We share niimath via a github repository ( that includes the source code as well as compiled releases of each major version. The repository describes how to compile niimath using the cmake, make and msbuild wrappers to invoke the clang/LLVM, gcc or MSVC compiler. Each code update of the repository invokes an automatic compilation that generates Linux, MacOS and Windows compatible executables, and the Linux executables are automatically validated using the canonical_test script described in the Evaluation section, providing continuous integration and continuous deployment (CI/CD).


We created bash scripts designed to compare both the speed and validate the results of fslmaths-compatible tools. We provide all these scripts in a Github repository ( that allows others to replicate our results and also allows regression testing for future software tools. This repository contains 63 input images in the In folder that demonstrate edge cases: all 48 combinations for losslessly re-orienting the left-right, anterior-posterior and inferior-superior dimensions, images with both odd and even dimensions (e.g. to validate median solutions), images with non-finite voxel intensities (positive infinity, negative infinity, and not-a-number), binary images, plausible 4D timeseries (a short resting state dataset), and statistical maps. These input images were converted to 163 images in the Canonical folder using the included script canonical_make leveraging the release version of fslmaths compiled for the ARM64 architecture of MacOS (13.6). These 163 derived images demonstrate the full range of fslmaths functions. The included script canonical_test can be used to validate the performance of any fslmaths compatible executable against these 159 images, to validate the accuracy of performance. By providing pre-computed validation images, we can detect differences between implementations and across different architectures. To enable evaluation, we added the novel function compare to niimath, which evaluates two images (e.g. a canonical reference image and a test sample) and reports if any voxel intensities differ. When images differ, a number of diagnostics are provided (location, intensity and difference of most divergent voxel; proportion of identical voxels, correlation of the two images, mean and standard deviation for each image). This function terminates with an error if the absolute maximum difference between fslmaths implementations exceeds a user specified threshold. This allows automated regression tests that tolerate a little variation for functions where variation is expected, while detecting gross errors. We describe the rationale for this tolerance next.

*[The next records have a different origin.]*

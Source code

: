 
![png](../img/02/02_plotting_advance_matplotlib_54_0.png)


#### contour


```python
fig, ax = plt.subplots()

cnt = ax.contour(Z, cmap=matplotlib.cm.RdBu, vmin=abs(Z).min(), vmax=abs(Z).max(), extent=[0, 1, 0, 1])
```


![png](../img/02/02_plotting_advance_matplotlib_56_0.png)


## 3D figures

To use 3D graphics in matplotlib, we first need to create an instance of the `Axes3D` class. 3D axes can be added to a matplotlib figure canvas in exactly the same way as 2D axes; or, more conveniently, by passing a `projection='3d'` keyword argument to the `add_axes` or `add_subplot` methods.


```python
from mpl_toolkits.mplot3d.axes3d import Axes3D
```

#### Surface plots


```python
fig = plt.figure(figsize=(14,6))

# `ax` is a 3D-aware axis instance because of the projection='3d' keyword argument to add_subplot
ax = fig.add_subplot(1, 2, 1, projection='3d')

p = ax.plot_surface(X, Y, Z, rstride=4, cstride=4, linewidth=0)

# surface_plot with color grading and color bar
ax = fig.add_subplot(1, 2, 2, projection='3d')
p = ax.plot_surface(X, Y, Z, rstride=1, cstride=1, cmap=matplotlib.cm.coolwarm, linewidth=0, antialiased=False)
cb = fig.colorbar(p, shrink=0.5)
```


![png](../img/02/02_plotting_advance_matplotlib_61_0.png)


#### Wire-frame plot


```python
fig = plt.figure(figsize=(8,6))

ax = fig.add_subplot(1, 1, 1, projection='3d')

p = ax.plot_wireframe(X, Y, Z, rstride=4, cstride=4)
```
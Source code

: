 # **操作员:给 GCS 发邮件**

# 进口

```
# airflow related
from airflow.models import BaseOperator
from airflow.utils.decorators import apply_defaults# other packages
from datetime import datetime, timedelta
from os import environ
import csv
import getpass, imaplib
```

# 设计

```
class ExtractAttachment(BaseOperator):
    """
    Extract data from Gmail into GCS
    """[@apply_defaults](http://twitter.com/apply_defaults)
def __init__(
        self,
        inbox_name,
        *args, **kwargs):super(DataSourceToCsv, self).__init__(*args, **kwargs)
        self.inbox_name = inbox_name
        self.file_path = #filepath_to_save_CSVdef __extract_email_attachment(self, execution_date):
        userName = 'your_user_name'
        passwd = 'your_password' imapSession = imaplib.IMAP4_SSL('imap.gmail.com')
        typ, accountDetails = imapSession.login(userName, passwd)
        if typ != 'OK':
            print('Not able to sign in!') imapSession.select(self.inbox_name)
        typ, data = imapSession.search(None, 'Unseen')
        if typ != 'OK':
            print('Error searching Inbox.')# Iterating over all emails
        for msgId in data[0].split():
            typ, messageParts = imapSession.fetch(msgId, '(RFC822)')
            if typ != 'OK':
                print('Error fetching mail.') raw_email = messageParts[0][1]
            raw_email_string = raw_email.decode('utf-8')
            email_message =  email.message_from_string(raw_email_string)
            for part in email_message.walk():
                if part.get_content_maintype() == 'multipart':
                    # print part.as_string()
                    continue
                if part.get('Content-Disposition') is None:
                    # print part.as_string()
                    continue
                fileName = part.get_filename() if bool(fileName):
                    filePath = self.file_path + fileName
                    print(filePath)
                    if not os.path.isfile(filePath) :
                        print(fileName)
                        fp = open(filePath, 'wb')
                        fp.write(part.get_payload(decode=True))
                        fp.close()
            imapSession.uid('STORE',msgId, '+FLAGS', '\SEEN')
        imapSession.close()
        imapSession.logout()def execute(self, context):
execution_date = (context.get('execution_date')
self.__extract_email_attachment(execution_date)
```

The need for reproducible results in neuroimaging is critical17 and requires getting consistent results. However, it is worth emphasizing that a neuroimaging tool can provide slightly different results in different environments.18 Neuroimaging computations are conducted using floating point representations, where the precise order of instructions, subtle assumptions of those instructions and precision of each instruction can generate small rounding differences. As Kernighan and Plauger note19Floating point numbers are like piles of sand; every time you move one you lose a little sand and pick up a little dirt”. For example, the same version of FSL can generate numerically different results on different installations.18 This can reflect different hardware (ARM vs x86 CPU), different instructions (e.g. a fused multiply–add instruction reduces the rounding error of computing two separate instructions), different co-processor (e.g. a x86 FPU instruction uses 80-bits internally, while a SSE instruction on the same machine uses 64-bits), different optimizations (e.g compiler --ffast-math flag), and different versions of the dependent library. Likewise, different algorithms or precision for computing the same mathematical function can generate slightly different results. For example, fslmaths applies a Gaussian blur with a kernel size that is 6.0 times the sigma, while the AFNI default is 2.5 (AFNI_BLUR_FIRFAC). While these variations tend to be negligible in magnitude, it does make reverse engineering tools challenging as validation tests must distinguish whether variations are meaningful. Likewise, end users must set realistic expectations regarding equivalent versus identical results. Therefore, while niimath and fslmaths generate results that are not always identical, the results are intended to be always comparable. To aid this, niimath includes a novel function --compare that compares two images and identifies the magnitude and location of the most discordant voxel.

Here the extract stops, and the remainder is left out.